##### Task data

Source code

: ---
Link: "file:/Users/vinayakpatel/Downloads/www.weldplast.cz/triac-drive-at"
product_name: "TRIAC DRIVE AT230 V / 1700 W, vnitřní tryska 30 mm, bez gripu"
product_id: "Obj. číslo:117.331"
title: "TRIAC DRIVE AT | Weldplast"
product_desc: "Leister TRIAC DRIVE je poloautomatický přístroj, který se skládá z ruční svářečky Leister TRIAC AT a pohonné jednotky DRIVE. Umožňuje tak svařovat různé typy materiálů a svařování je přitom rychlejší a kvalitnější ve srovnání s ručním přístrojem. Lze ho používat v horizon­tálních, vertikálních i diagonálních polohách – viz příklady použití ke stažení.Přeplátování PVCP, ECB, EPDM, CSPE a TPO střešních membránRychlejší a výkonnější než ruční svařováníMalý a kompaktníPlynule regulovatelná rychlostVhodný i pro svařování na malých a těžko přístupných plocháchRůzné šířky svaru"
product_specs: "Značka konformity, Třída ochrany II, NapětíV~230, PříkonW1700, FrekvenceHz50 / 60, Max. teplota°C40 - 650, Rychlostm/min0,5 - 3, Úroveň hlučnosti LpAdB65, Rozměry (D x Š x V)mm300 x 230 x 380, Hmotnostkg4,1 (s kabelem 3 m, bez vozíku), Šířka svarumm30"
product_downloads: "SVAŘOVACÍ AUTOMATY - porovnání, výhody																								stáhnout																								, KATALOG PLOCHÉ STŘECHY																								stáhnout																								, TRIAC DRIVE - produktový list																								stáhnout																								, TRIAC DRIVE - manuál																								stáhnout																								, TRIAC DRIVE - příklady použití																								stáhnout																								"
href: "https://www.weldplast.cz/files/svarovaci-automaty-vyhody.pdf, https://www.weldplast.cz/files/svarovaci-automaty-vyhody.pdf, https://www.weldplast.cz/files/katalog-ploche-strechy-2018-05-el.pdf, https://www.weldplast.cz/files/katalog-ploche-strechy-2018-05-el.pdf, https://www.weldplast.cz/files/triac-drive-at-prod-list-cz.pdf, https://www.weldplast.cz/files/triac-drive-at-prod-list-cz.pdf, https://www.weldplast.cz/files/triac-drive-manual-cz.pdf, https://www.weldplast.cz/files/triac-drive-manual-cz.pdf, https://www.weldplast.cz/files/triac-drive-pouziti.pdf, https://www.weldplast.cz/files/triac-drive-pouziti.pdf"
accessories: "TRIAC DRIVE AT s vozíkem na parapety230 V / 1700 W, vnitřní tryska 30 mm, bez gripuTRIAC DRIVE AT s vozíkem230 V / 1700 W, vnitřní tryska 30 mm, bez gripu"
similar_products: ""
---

##########

What is the number of lines above that contain the word "vnitřní"? Answer with that number only.

2